Supplied records Start Marker

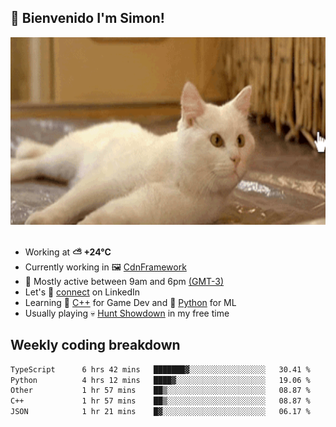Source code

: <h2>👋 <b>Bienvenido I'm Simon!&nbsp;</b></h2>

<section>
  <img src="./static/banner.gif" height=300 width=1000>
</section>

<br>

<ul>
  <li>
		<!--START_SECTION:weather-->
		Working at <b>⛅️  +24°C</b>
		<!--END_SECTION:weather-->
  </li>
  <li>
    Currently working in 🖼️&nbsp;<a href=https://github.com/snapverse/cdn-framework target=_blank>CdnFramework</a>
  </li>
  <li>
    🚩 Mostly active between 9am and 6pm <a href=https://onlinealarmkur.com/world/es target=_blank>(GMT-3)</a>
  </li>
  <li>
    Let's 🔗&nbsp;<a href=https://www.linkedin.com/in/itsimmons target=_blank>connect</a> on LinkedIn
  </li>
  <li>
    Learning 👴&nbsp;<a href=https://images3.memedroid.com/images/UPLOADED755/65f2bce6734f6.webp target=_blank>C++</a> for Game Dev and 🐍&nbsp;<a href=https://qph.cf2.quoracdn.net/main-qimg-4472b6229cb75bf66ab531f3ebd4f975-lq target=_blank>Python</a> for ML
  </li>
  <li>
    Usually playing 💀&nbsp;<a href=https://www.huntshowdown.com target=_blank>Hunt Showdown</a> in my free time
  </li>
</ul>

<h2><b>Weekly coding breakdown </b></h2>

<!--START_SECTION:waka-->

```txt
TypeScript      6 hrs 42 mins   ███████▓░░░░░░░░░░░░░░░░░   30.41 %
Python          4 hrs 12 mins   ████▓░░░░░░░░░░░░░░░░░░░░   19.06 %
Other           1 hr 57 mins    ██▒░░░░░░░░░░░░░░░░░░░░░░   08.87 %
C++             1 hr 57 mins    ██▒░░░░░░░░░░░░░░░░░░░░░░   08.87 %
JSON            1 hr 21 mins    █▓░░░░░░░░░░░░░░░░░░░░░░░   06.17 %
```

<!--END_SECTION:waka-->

Supplied records End Marker

§ About this exercise
Where the string "weather" occurs in a line of the material above, copy the whole line.

§ Task response
		<!--START_SECTION:weather-->
		<!--END_SECTION:weather-->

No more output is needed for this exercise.